C called at 11 p.m. Monday evening, which was 2 p.m. Tuesday afternoon his time, to tell me that he had landed and was safe and okay. I was so glad to hear from him that I couldn’t really think of anything to tell him other than I love you and I miss you.

I don’t know how military wives do it, waiting for the letter or phone call that — for a few days at least — sets their concerns at ease. Sunday night, Monday night and last night were pretty sleepless for me. Here I am, alone in his house, trying to fall asleep in his bed, the bed I’ve never slept in alone.

“It’s hard for me to imagine you there without me,” he said over the phone.

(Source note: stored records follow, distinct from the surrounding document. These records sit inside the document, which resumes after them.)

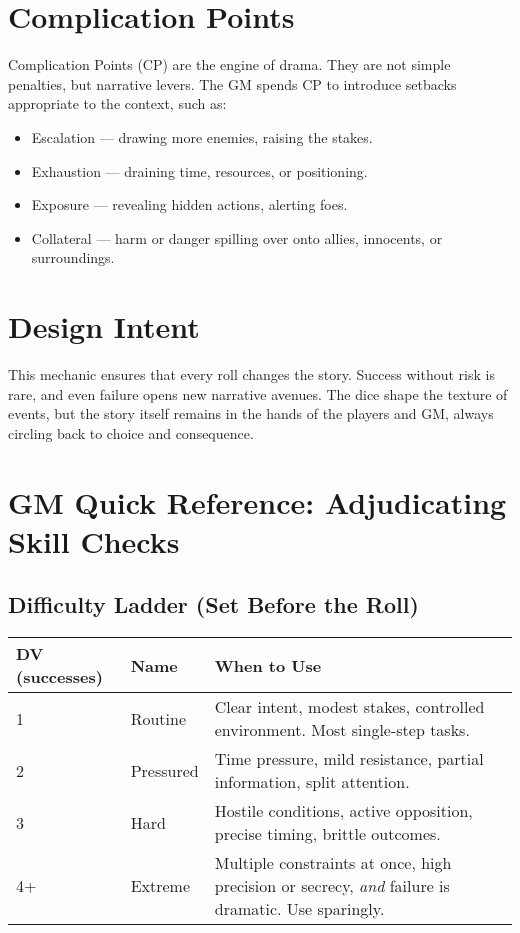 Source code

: \documentclass[12pt]{article}
\begin{document}
\section{Complication Points}

Complication Points (CP) are the engine of drama. They are not simple penalties, but narrative levers.  
The GM spends CP to introduce setbacks appropriate to the context, such as:

\begin{itemize}
  \item Escalation — drawing more enemies, raising the stakes.  
  \item Exhaustion — draining time, resources, or positioning.  
  \item Exposure — revealing hidden actions, alerting foes.  
  \item Collateral — harm or danger spilling over onto allies, innocents, or surroundings.  
\end{itemize}

\section{Design Intent}

This mechanic ensures that every roll changes the story. Success without risk is rare, and even failure opens new narrative avenues. The dice shape the texture of events, but the story itself remains in the hands of the players and GM, always circling back to choice and consequence.

\section{GM Quick Reference: Adjudicating Skill Checks}

\subsection{Difficulty Ladder (Set Before the Roll)}
\begin{tabular}{@{}llp{8.5cm}@{}}
\toprule
\textbf{DV (successes)} & \textbf{Name} & \textbf{When to Use} \\
\midrule
1 & Routine & Clear intent, modest stakes, controlled environment. Most single-step tasks. \\
2 & Pressured & Time pressure, mild resistance, partial information, split attention. \\
3 & Hard & Hostile conditions, active opposition, precise timing, brittle outcomes. \\
4+ & Extreme & Multiple constraints at once, high precision or secrecy, \emph{and} failure is dramatic. Use sparingly. \\
\bottomrule
\end{tabular}
\end{document}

Sure, my stuff is there, I live there too, but when I walk into our closet in the morning to get ready for work, all I see are the rows of his vintage dress shirts from Sears hanging all around me and his gigantic house shoes — the shoes that normally annoy me in the morning because they make a “clop clop” noise on our concrete floor. But I look at them now and wonder if, since it’s still winter in South Korea, are his feet cold? Does he come home after work and just lay in front of the television until he falls asleep like I’ve done for the past several days? Does he feel displaced too, or is he settling into the far-away apartment that will be our first home together as a married couple?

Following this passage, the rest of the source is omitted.